Member of the Arizona House of Representatives from the 2nd district
- In office January 9, 2017 – January 9, 2023
- Preceded by: J. Christopher Ackerley
- Succeeded by: Justin Wilmeth

Personal details
- Born: January 25, 1990 (age 36) Tucson, Arizona, U.S.
- Party: Democratic
- Relatives: Alma Hernandez (sister) Consuelo Hernandez (sister)
- Education: University of Arizona (BA, MLS)

= Daniel Hernández Jr. =

American politician (born 1990)

Daniel Hernández Jr. (born January 25, 1990) is an American politician and former member of the Arizona House of Representatives. A member of the Arizona Democratic Party, he served alongside Rosanna Gabaldón in Legislative District 2. Hernández interned for U.S. Representative Gabby Giffords and was present when she was shot during a 2011 constituent meeting. He has been credited with helping to save Giffords's life after the incident. Hernandez has served as vice president of political programs at LGBTQ+ Victory Fund since January 2026 and, from 2017 to 2025, he served as the Government Affairs Director at Stand for Children of Arizona.

==Early life and education==
Hernández was born in 1990 to Daniel Hernández Sr. and Consuelo Quiñones Hernández, a working-class family in Tucson, Arizona. He has two younger sisters, Consuelo and Alma Hernández.

In 2008, Hernández volunteered for the Hillary Clinton 2008 presidential campaign and Gabby Giffords' re-election campaign. He graduated from Sunnyside High School in 2008. Hernández earned a Bachelor of Arts degree in political science and a Master of Legal Studies from the University of Arizona.

== Career ==
In 2011, while a student at the University of Arizona, Hernández worked as an intern in the office of Gabby Giffords. During the first week of his internship, Hernández helped organize a "Congress on your Corner" event, which was the site of the 2011 Tucson shooting. After Giffords was shot in the head, Hernández held her up and stanched the bleeding with his hand until employees from the nearby grocery store brought him clean smocks. In doing so, he is credited with saving the congresswoman's life. Later that year, he was elected to the board of the Sunnyside Unified School District.

===Arizona Legislature===
In 2016, Hernández ran for the Arizona House of Representatives. He defeated Republican incumbent J. Christopher Ackerley in the general election alongside Democratic incumbent Rosanna Gabaldón. Together, Hernández and Gabaldon won the two seats of the Arizona House's 2nd District, with Hernández receiving 32,651 votes. Hernández and Gabaldon had previously defeated Aaron Baumann in the Democratic primary.

He was one of three openly gay members of the Arizona State Legislature, alongside Cesar Chavez and Robert Meza and is a co-founder of the LGBTQ Caucus in Arizona.

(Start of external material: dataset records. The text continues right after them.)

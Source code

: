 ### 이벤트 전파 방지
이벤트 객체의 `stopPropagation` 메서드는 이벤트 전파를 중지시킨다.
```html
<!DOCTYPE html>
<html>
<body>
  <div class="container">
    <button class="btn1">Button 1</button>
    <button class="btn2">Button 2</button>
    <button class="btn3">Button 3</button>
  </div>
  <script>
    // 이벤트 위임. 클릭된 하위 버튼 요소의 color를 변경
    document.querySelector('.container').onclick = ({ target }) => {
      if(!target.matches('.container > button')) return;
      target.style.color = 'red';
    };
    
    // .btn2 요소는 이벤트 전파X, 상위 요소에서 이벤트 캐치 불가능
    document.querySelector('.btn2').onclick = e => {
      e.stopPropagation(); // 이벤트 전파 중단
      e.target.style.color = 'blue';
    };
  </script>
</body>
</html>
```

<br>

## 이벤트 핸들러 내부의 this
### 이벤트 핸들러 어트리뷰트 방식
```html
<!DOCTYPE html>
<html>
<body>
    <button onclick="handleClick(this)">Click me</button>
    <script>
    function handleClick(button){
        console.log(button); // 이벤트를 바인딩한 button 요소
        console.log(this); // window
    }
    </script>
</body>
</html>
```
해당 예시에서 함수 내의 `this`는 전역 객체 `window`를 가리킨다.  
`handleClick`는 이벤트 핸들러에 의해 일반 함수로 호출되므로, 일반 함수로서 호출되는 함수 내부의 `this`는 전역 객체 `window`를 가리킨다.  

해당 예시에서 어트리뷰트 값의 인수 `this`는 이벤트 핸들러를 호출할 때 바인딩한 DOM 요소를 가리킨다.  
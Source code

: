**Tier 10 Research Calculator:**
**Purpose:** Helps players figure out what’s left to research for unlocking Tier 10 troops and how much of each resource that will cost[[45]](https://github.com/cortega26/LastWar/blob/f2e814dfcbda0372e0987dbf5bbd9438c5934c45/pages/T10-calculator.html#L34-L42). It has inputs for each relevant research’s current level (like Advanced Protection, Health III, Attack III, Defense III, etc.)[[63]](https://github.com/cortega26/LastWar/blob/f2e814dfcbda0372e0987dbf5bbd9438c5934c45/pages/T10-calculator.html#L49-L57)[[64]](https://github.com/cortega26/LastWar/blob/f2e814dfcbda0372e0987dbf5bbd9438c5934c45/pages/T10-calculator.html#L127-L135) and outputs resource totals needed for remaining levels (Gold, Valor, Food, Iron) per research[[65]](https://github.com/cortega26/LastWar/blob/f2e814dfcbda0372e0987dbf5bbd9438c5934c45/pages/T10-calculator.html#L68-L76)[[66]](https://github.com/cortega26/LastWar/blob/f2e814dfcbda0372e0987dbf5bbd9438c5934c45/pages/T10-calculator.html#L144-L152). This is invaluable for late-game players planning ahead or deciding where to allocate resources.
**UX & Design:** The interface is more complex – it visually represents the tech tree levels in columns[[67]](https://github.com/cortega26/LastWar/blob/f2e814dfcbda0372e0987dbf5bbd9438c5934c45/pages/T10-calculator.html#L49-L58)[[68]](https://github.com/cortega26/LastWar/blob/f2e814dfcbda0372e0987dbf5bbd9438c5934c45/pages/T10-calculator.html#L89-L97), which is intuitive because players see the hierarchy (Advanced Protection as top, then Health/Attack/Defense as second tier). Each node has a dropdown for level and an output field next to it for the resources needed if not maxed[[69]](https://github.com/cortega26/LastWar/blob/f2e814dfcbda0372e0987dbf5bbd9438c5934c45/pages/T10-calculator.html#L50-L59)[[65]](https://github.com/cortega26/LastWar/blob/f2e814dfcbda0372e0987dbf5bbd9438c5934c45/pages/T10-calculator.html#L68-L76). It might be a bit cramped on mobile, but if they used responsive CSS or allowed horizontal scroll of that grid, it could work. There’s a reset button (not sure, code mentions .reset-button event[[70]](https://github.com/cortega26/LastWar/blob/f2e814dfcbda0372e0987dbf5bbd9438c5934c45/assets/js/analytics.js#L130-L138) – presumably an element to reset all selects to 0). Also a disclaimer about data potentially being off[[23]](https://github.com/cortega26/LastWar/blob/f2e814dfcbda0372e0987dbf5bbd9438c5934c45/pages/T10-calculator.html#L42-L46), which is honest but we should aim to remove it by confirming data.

Hernández endorsed a 2016 ballot measure to legalize recreational marijuana in Arizona.

===Congressional campaigns===
On May 20, 2021, Hernández announced his candidacy in the 2022 United States House of Representatives elections in Arizona in the 6th congressional district. He lost to Kirsten Engel in the Democratic primary.

In 2025, he announced his candidacy in the 2025 Arizona's 7th congressional district special election. He placed third in the Democratic primary with 13.6% of the vote, losing to Adelita Grijalva.

== Political positions ==
Hernández has described himself as "pragmatic" and has expressed willingness to collaborate with Republicans.

The Arizona Sierra Club gave Hernández's voting record an A rating from 2017 to 2019 and a B rating from 2020 to 2021.

Hernández is strongly supportive of Israel and has described himself as a "pro-Israel activist."

Hernández has expressed support for increasing government presence at the Mexico–United States border through the use of drones sensors, and law enforcement officers (such as those of the United States Border Patrol).

==Personal life==
Hernandez's maternal grandfather was a Mexican Jew. His family are members of a synagogue. Hernández is openly gay.